Staccò il promemoria dal frigo

Staccò il promemoria dal frigo, lo lesse e con una leggera smorfia, forse involontaria, dettata dalla stanchezza e dal mal di testa delle quattro e mezza del mattino, lo gettò nel bidoncino dei rifiuti vicino al frigo.
Si accese una sigaretta e mise su il caffè.
Aspettò, una volta pronto lo versò nella tazza e lo bevve in un sorso, senza zucchero. Amava i sapori forti.
Uscì di casa, salì sul camion e si diresse al mercato. Al Gran Balon.
Era un uomo di poche parole, semplice, con una gentilezza tutta particolare, tutta sua.
Scaricò la merce con straordinaria velocità, considerando i suoi 70 anni.
Sistemò il banco in modo da renderlo sufficientemente presentabile, mise 4 grandi mobili dietro, da fare da sfondo, dei quadri appoggiati un po’ ovunque lungo i 5 metri del suo posto e qualche sedia (più utile per sedersi che da ricavarci dei soldi)
A lui non interessava fare un banco accattivante, con la roba messa tutta bene in mostra, a suo dire chi ne capiva si sarebbe fermato e avrebbe comprato… alcune volte la ragione era dalla sua, e altre volte proprio no.
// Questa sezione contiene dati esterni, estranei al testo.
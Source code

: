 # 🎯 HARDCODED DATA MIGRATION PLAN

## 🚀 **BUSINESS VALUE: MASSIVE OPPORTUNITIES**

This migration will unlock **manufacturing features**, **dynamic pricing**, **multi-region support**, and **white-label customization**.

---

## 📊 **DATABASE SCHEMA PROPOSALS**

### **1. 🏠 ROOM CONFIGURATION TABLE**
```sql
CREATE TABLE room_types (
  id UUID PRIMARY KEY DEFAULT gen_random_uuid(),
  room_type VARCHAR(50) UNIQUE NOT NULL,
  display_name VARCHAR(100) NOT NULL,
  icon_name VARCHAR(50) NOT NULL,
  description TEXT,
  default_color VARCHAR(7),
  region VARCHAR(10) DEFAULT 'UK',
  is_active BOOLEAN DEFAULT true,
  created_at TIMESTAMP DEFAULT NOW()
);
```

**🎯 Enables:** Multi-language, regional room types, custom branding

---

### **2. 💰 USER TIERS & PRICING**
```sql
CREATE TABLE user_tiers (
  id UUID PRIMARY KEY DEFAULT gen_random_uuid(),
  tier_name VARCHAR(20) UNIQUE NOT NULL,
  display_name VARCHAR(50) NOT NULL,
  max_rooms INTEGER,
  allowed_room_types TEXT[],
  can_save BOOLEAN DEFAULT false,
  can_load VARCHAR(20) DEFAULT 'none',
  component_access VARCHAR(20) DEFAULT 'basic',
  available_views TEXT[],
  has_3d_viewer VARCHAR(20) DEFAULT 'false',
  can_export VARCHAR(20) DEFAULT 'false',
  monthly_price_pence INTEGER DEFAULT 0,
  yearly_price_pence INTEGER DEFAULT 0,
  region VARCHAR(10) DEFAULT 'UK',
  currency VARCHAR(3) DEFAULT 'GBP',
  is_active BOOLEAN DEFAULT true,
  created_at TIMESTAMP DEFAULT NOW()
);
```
Verso le undici e mezza decise di fare un giro per il mercato… chiese al vicino di banco di buttare un occhio alla sua merce.
Acconsentì.
Non amava parlare. Per lui la parola era solo un mezzo per comunicare cose importanti e nei momenti opportuni. Per il resto del tempo amava circondarsi di un dolce silenzio cullatore.
Alcuni dicono che non è sempre stato così.
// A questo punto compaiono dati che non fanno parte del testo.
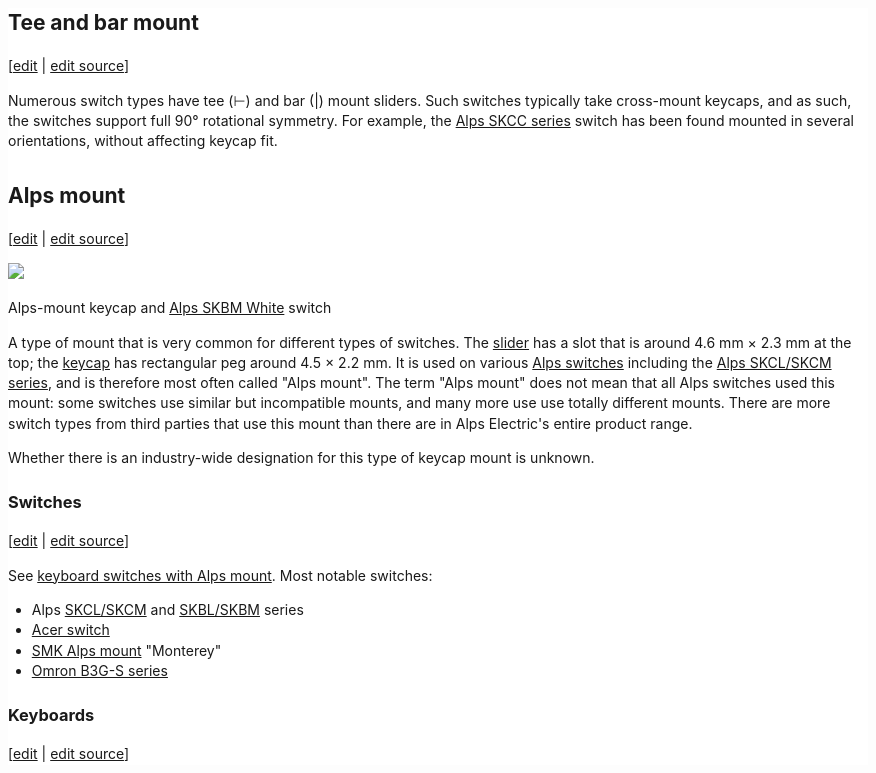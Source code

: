 Tee and bar mount
-----------------

\[[edit](https://wiki.themk.org/index.php?title=Keycap_mount&veaction=edit&section=9 "Edit section: Tee and bar mount") | [edit source](https://wiki.themk.org/index.php?title=Keycap_mount&action=edit&section=9 "Edit section's source code: Tee and bar mount")\]

Numerous switch types have tee (⊢) and bar (|) mount sliders. Such switches typically take cross-mount keycaps, and as such, the switches support full 90° rotational symmetry. For example, the [Alps SKCC series](https://wiki.themk.org/index.php/Alps_SKCC_series "Alps SKCC series") switch has been found mounted in several orientations, without affecting keycap fit.

Alps mount
----------

\[[edit](https://wiki.themk.org/index.php?title=Keycap_mount&veaction=edit&section=10 "Edit section: Alps mount") | [edit source](https://wiki.themk.org/index.php?title=Keycap_mount&action=edit&section=10 "Edit section's source code: Alps mount")\]

[![](https://wiki.themk.org/images/thumb/e/e3/Z_mount.jpg/400px-Z_mount.jpg)](https://wiki.themk.org/index.php/File:Z_mount.jpg)

Alps-mount keycap and [Alps SKBM White](https://wiki.themk.org/index.php/Alps_SKBM_White "Alps SKBM White") switch

A type of mount that is very common for different types of switches. The [slider](https://wiki.themk.org/index.php/Slider "Slider") has a slot that is around 4.6 mm × 2.3 mm at the top; the [keycap](https://wiki.themk.org/index.php/Keycap "Keycap") has rectangular peg around 4.5 × 2.2 mm. It is used on various [Alps switches](https://wiki.themk.org/index.php/Category:Alps_switches "Category:Alps switches") including the [Alps SKCL/SKCM series](https://wiki.themk.org/index.php/Alps_SKCL/SKCM_series "Alps SKCL/SKCM series"), and is therefore most often called "Alps mount". The term "Alps mount" does not mean that all Alps switches used this mount: some switches use similar but incompatible mounts, and many more use use totally different mounts. There are more switch types from third parties that use this mount than there are in Alps Electric's entire product range.

Whether there is an industry-wide designation for this type of keycap mount is unknown.

### Switches

\[[edit](https://wiki.themk.org/index.php?title=Keycap_mount&veaction=edit&section=11 "Edit section: Switches") | [edit source](https://wiki.themk.org/index.php?title=Keycap_mount&action=edit&section=11 "Edit section's source code: Switches")\]

See [keyboard switches with Alps mount](https://wiki.themk.org/index.php/Category:Keyboard_switches_with_Alps_mount "Category:Keyboard switches with Alps mount"). Most notable switches:

*   Alps [SKCL/SKCM](https://wiki.themk.org/index.php/Alps_SKCL/SKCM_series "Alps SKCL/SKCM series") and [SKBL/SKBM](https://wiki.themk.org/index.php/Alps_SKBL/SKBM_series "Alps SKBL/SKBM series") series
*   [Acer switch](https://wiki.themk.org/index.php/Acer_switch "Acer switch")
*   [SMK Alps mount](https://wiki.themk.org/index.php/SMK_Alps_mount "SMK Alps mount") "Monterey"
*   [Omron B3G-S series](https://wiki.themk.org/index.php/Omron_B3G-S_series "Omron B3G-S series")

### Keyboards

\[[edit](https://wiki.themk.org/index.php?title=Keycap_mount&veaction=edit&section=12 "Edit section: Keyboards") | [edit source](https://wiki.themk.org/index.php?title=Keycap_mount&action=edit&section=12 "Edit section's source code: Keyboards")\]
Non era curioso di natura… ma ogni seconda domenica del mese, al Gran Balon, lo diventava; per molti motivi: dalla semplice voglia di visitare quel mondo sempre nuovo, all’ idea più materiale di concludere affari e portare a casa la pagnotta.
Non era un appassionato di vintage… anzi, ma ogni volta che entrava al Maglio rimaneva sorpreso dalla quantità, dalla qualità e dalla fantasia degli espositori e più volte gli era passato per la testa di comprare un bel cappello alla signora della bocciofila con cui da tempo si divertiva a parlare e a trascorre le giornate, ma proprio all’ultimo svoltava di scatto e schivava quel maledetto cappello.
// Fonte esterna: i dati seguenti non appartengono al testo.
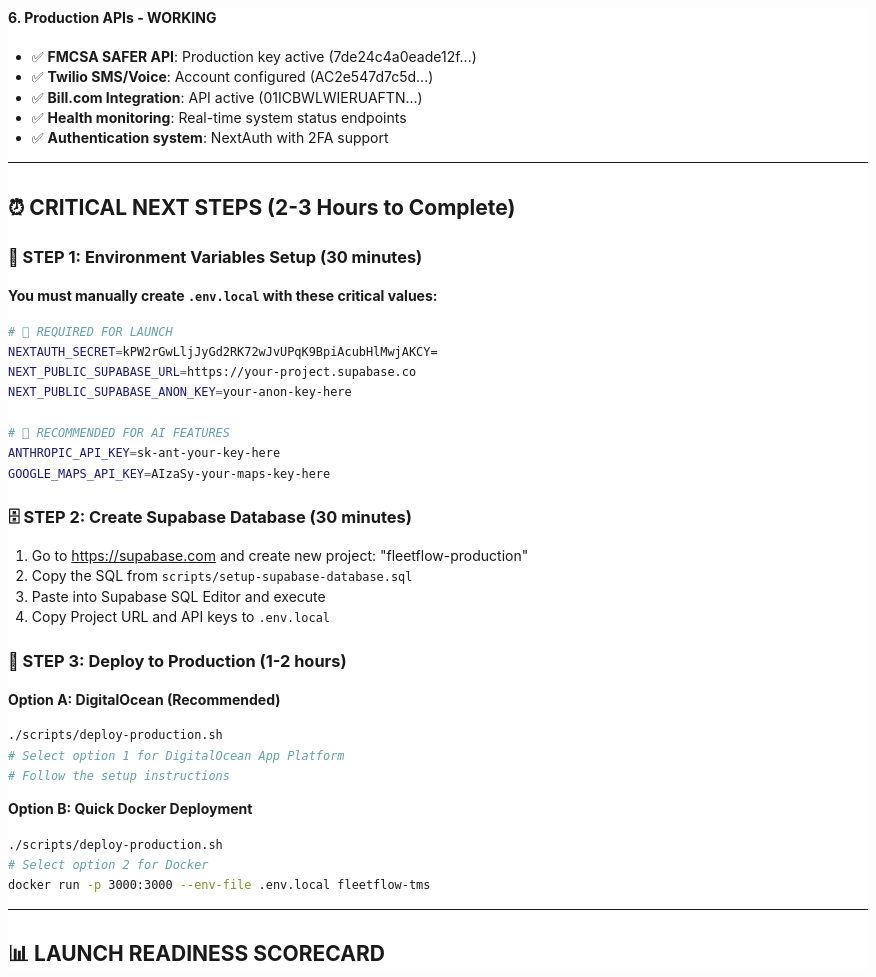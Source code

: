 #### **6. Production APIs - WORKING**

- ✅ **FMCSA SAFER API**: Production key active (7de24c4a0eade12f...)
- ✅ **Twilio SMS/Voice**: Account configured (AC2e547d7c5d...)
- ✅ **Bill.com Integration**: API active (01ICBWLWIERUAFTN...)
- ✅ **Health monitoring**: Real-time system status endpoints
- ✅ **Authentication system**: NextAuth with 2FA support

---

## ⏰ **CRITICAL NEXT STEPS (2-3 Hours to Complete)**

### **🔑 STEP 1: Environment Variables Setup** (30 minutes)

**You must manually create `.env.local` with these critical values:**

```bash
# 🚨 REQUIRED FOR LAUNCH
NEXTAUTH_SECRET=kPW2rGwLljJyGd2RK72wJvUPqK9BpiAcubHlMwjAKCY=
NEXT_PUBLIC_SUPABASE_URL=https://your-project.supabase.co
NEXT_PUBLIC_SUPABASE_ANON_KEY=your-anon-key-here

# 🤖 RECOMMENDED FOR AI FEATURES
ANTHROPIC_API_KEY=sk-ant-your-key-here
GOOGLE_MAPS_API_KEY=AIzaSy-your-maps-key-here
```

### **🗄️ STEP 2: Create Supabase Database** (30 minutes)

1. Go to https://supabase.com and create new project: "fleetflow-production"
2. Copy the SQL from `scripts/setup-supabase-database.sql`
3. Paste into Supabase SQL Editor and execute
4. Copy Project URL and API keys to `.env.local`

### **🚀 STEP 3: Deploy to Production** (1-2 hours)

**Option A: DigitalOcean (Recommended)**

```bash
./scripts/deploy-production.sh
# Select option 1 for DigitalOcean App Platform
# Follow the setup instructions
```

**Option B: Quick Docker Deployment**

```bash
./scripts/deploy-production.sh
# Select option 2 for Docker
docker run -p 3000:3000 --env-file .env.local fleetflow-tms
```

---

## 📊 **LAUNCH READINESS SCORECARD**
Non sapeva come fare. Aver vissuto una vita dedita al lavoro l’aveva reso duro come il legno che lavorava.
Scese dalla discesa del maglio verso via Borgo Dora, vicino a caserma Cavalli, guardò incuriosito gli operatori dell’ingegno che tutti indaffarati lavoravano i materiali più strani dando loro una nuova forma e in particolare una nuova vita.
Risalì la via, passò a salutare dei vecchi conoscenti in via mameli e dopo tornò alla sua amata sedia e al suo amato giornale di sport dietro il suo banco.
Aveva deciso che quella domenica sarebbe stata l’ultima. Era stanco ma combattuto, amava quel mercato, amava quella gente…
Fece ancora qualche domenica e poi sparì dalla circolazione…
Di lui si seppe solo che si sposò con Luisa della bocciofila.
Alcuni conoscenti dicono che l’abbia definitivamente conquistata grazie a quel maledetto cappello.